Ma mère cherchait une certaine petite cuiller en argent à laquelle elle tenait parce qu’elle lui avait été offerte par un grand-oncle et une grande-tante qu’elle aimait beaucoup. Elle interrogeait mon père. « Je l’avais mise dans le confiturier. Ne l’as-tu pas vue ? » Il ne répondait pas. Elle insista. Il lui rétorqua alors d’un ton cinglant avec un visage exprimant la perversité qui l’habitait : »Je l’ai jetée ». « Pourquoi as-tu fait cela ? » lui demanda ma mère avec indignation.

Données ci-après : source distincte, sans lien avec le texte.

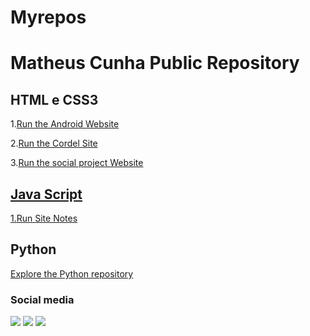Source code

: # Myrepos
 <h1>Matheus Cunha Public Repository</h1>
 <p></p>

<p></p>
<h2>HTML e CSS3</h2>
 1.<a href="https://matheuslcnh.github.io/Myrepos/Sites/Android/android.html" target="_blank">Run the Android Website</a>
 <p></p>
 2.<a href="https://matheuslcnh.github.io/Myrepos/Sites/Cordel/cordel.html" target="_blank">Run the Cordel Site</a>
 <p></p>
 3.<a href="https://matheuslcnh.github.io/Myrepos/Sites/Projeto%20Social/Social.html" target="_blank">Run the social project Website

 <p></p>
<h2>Java Script</h2>
 1.<a href="https://matheuslcnh.github.io/Myrepos/Javascript/Notas.html" target="_blank">Run Site Notes</a>
 <p></p>
 <h2>Python</h2>
 <a href="https://github.com/Matheuslcnh/Curso-Python" target="_blank">Explore the Python repository</a>

 <h3>Social media</h3>
 <div>
  <a href="https://www.instagram.com/_23matusy/" target="_blank"><img src="https://img.shields.io/badge/Instagram-E4405F?style=for-the-badge&logo=instagram&logoColor=white" target="_blank" /></a>
  <a href="https://github.com/Matheuslcnh/" target="_blank"><img src="https://img.shields.io/badge/GitHub-100000?style=for-the-badge&logo=github&logoColor=white" target="_blank" /></a>
  <a href="https://www.linkedin.com/in/matheus-louren%C3%A7o-cunha-5b05242b5/" target="_blank"><img src="https://img.shields.io/badge/LinkedIn-0077B5?style=for-the-badge&logo=linkedin&logoColor=white" target="_blank" /></a>
</div>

Il lui administra en réponse une gifle avec une telle force qu’elle tomba sur le sol de la cuisine.

Je me sentais comme une pile électrique. Cela fusa. Je m’écriai « Alors, ça, je ne lui pardonnerai jamais ! ».

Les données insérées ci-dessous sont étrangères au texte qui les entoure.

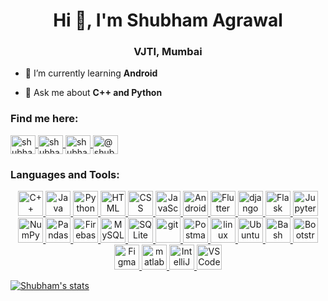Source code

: <h1 align="center">Hi 👋, I'm Shubham Agrawal</h1>
<h3 align="center">VJTI, Mumbai</h3>

- 🌱 I’m currently learning **Android**

- 💬 Ask me about **C++ and Python**


<h3 align="left">Find me here:</h3>
<p align="left">
  <a href="https://linkedin.com/in/shubham-agrawal-a89493194" target="blank">
    <img align="center" src="https://cdn.jsdelivr.net/gh/devicons/devicon/icons/linkedin/linkedin-plain.svg" alt="shubham-agrawal-a89493194" height="30" width="40" />
  </a>
  <a href="https://www.hackerrank.com/shubhamagrawal33" target="blank">
    <img align="center" src="https://cdn.jsdelivr.net/npm/simple-icons@3.0.1/icons/hackerrank.svg" alt="shubhamagrawal33" height="30" width="40" />
  </a>
  <a href="https://www.leetcode.com/shubhamagrawal6" target="blank">
    <img align="center" src="https://cdn.jsdelivr.net/npm/simple-icons@3.0.1/icons/leetcode.svg" alt="shubhamagrawal6" height="30" width="40" />
  </a>
  <a href="https://www.hackerearth.com/@shubham5284" target="blank">
    <img align="center" src="https://cdn.jsdelivr.net/npm/simple-icons@3.0.1/icons/hackerearth.svg" alt="@shubham5284" height="30" width="40" />
  </a>
</p>


<h3 align="left">Languages and Tools:</h3>
<p align="center">
  <a href="https://www.cplusplus.com/" target="_blank"> 
    <img src="https://cdn.jsdelivr.net/gh/devicons/devicon/icons/cplusplus/cplusplus-original.svg" alt="C++" width="40" height="40"/> 
  </a> 
  <a href="https://www.java.com/en/" target="_blank"> 
    <img src="https://cdn.jsdelivr.net/gh/devicons/devicon/icons/java/java-original.svg" alt="Java" width="40" height="40"/> 
  </a>
  <a href="https://www.python.org" target="_blank"> 
    <img src="https://cdn.jsdelivr.net/gh/devicons/devicon/icons/python/python-original.svg" alt="Python" width="40" height="40"/> 
  </a>
  <a href="https://html.com/" target="_blank"> 
    <img src="https://cdn.jsdelivr.net/gh/devicons/devicon/icons/html5/html5-original.svg" alt="HTML" width="40" height="40"/> 
  </a> 
  <a href="https://en.wikipedia.org/wiki/CSS" target="_blank"> 
    <img src="https://cdn.jsdelivr.net/gh/devicons/devicon/icons/css3/css3-original.svg" alt="CSS" width="40" height="40"/> 
  </a> 
  <a href="https://www.javascript.com/" target="_blank"> 
    <img src="https://cdn.jsdelivr.net/gh/devicons/devicon/icons/javascript/javascript-original.svg" alt="JavaScript" width="40" height="40"/> 
  </a>
  <a href="https://www.android.com/" target="_blank"> 
    <img src="https://cdn.jsdelivr.net/gh/devicons/devicon/icons/android/android-original.svg" alt="Android" width="40" height="40"/> 
  </a>
  <a href="https://flutter.dev" target="_blank"> 
    <img src="https://cdn.jsdelivr.net/gh/devicons/devicon/icons/flutter/flutter-original.svg" alt="Flutter" width="40" height="40"/> 
  </a>
  <a href="https://www.djangoproject.com/" target="_blank"> 
    <img src="https://cdn.jsdelivr.net/gh/devicons/devicon/icons/django/django-original.svg" alt="django" width="40" height="40"/> 
  </a> 
  <a href="https://flask.palletsprojects.com/en/2.0.x/" target="_blank"> 
    <img src="https://cdn.jsdelivr.net/gh/devicons/devicon/icons/flask/flask-original.svg" alt="Flask" width="40" height="40"/>
  </a>
  <a href="https://jupyter.org/" target="_blank"> 
    <img src="https://cdn.jsdelivr.net/gh/devicons/devicon/icons/jupyter/jupyter-original-wordmark.svg" alt="Jupyter" width="40" height="40"/> 
  </a> 
  <a href="https://numpy.org/" target="_blank"> 
    <img src="https://cdn.jsdelivr.net/gh/devicons/devicon/icons/numpy/numpy-original.svg" alt="NumPy" width="40" height="40"/> 
  </a> 
  <a href="https://pandas.pydata.org/" target="_blank"> 
    <img src="https://cdn.jsdelivr.net/gh/devicons/devicon/icons/pandas/pandas-original.svg" alt="Pandas" width="40" height="40"/> 
  </a>
  <a href="https://firebase.google.com/" target="_blank"> 
    <img src="https://cdn.jsdelivr.net/gh/devicons/devicon/icons/firebase/firebase-plain.svg" alt="Firebase" width="40" height="40"/> 
  </a>
  <a href="https://www.mysql.com/" target="_blank"> 
    <img src="https://cdn.jsdelivr.net/gh/devicons/devicon/icons/mysql/mysql-original-wordmark.svg" alt="MySQL" width="40" height="40"/> 
  </a>
  <a href="https://www.sqlite.org/index.html" target="_blank"> 
    <img src="https://www.vectorlogo.zone/logos/sqlite/sqlite-icon.svg" alt="SQLite" width="40" height="40"/> 
  </a>
  <a href="https://git-scm.com/" target="_blank"> 
    <img src="https://cdn.jsdelivr.net/gh/devicons/devicon/icons/git/git-original.svg" alt="git" width="40" height="40"/> 
  </a> 
  <a href="https://www.postman.com/" target="_blank"> 
    <img src="https://www.vectorlogo.zone/logos/getpostman/getpostman-icon.svg" alt="Postman" width="40" height="40"/> 
  </a>
  <a href="https://www.linux.org/" target="_blank"> 
    <img src="https://cdn.jsdelivr.net/gh/devicons/devicon/icons/linux/linux-original.svg" alt="linux" width="40" height="40"/> 
  </a> 
  <a href="https://ubuntu.com/" target="_blank"> 
    <img src="https://cdn.jsdelivr.net/gh/devicons/devicon/icons/ubuntu/ubuntu-plain.svg" alt="Ubuntu" width="40" height="40"/> 
  </a> 
  <a href="https://www.gnu.org/software/bash/" target="_blank"> 
    <img src="https://cdn.jsdelivr.net/gh/devicons/devicon/icons/bash/bash-original.svg" alt="Bash" width="40" height="40"/> 
  </a>
  <a href="https://getbootstrap.com" target="_blank"> 
    <img src="https://cdn.jsdelivr.net/gh/devicons/devicon/icons/bootstrap/bootstrap-plain.svg" alt="Bootstrap" width="40" height="40"/> 
  </a>
  <a href="https://www.figma.com/" target="_blank"> 
    <img src="https://cdn.jsdelivr.net/gh/devicons/devicon/icons/figma/figma-original.svg" alt="Figma" width="40" height="40"/> 
  </a>
  <a href="https://www.mathworks.com/" target="_blank"> 
    <img src="https://cdn.jsdelivr.net/gh/devicons/devicon/icons/matlab/matlab-original.svg" alt="matlab" width="40" height="40"/> 
  </a>
  <a href="https://www.jetbrains.com/idea/" target="_blank"> 
    <img src="https://cdn.jsdelivr.net/gh/devicons/devicon/icons/intellij/intellij-original.svg" alt="IntelliJ" width="40" height="40"/> 
  </a> 
  <a href="https://code.visualstudio.com/" target="_blank"> 
    <img src="https://cdn.jsdelivr.net/gh/devicons/devicon/icons/vscode/vscode-original.svg" alt="VSCode" width="40" height="40"/> 
  </a>
</p>


[![Shubham's stats](https://github-readme-stats.vercel.app/api?username=shubhamagrawal6&hide=stars,issues&count_private=true&theme=merko&show_icons=true)](https://github.com/shubhamagrawal6/github-readme-stats)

Je mis du temps à me calmer, une bonne demi-heure. Puis, je compris bien que le Seigneur m’avait fait revivre tout cela d’une façon aussi incroyable pour me montrer que, non, je ne lui avais pas pardonné … dans le passé ! Je dis au Seigneur « Papa, je suis incapable de lui pardonner ça mais, Toi, viens en moi. Viens pardonner en moi ». Et, dans beaucoup d’émotion et de larmes, alors que je Lui remettais ce souvenir si blessant, Dieu venait cautériser mon coeur.

 

Et ce n’était qu’un début. Les mois qui suivirent, mais d’une façon moins spectaculaire, Dieu me remettait en mémoire des souvenirs traumatiques les uns après les autres. Cela se passait de la même façon. Je retrouvais la douleur liée à ce souvenir et je le Lui remettais avec tous mes sentiments liés à lui en le laissant mettre la paix dans mon cœur.

 

C’est là que je compris à quel point le pardon est quelque chose de spirituel et de surnaturel. Il faut remonter dans le passé, pardonner dans le passé. Cela ne peut se faire qu’avec Dieu. A défaut, on confond oubli (bien superficiel) et pardon.

 

« Tout concourt au bien de ceux qui aiment Dieu » (Romains 8:28). Je pense que c’est aussi à cause de mon vécu que, plus tard, le Seigneur m’impliqua tellement dans le suivi des situations de harcèlement au Parlement européen car c’est alors que je mesurai combien mon enfance, que j’avais crue si extraordinairement éprouvée par la perversité de mon père, n’était que l’illustration de ce que souffrent toutes les personnes qui se retrouvent dans l’entourage d’un pervers narcissique … et il y en a dans tous les coins ! Cela a encore plus pacifié mon passé : « L’esprit du Seigneur, l’Eternel, est sur moi, Car l’Eternel m’a oint pour porter de bonnes nouvelles aux malheureux; Il m’a envoyé pour guérir ceux qui ont LE COEUR BRISÉ, Pour proclamer aux captifs la liberté, Et aux prisonniers la délivrance » (Esaïe 61:1).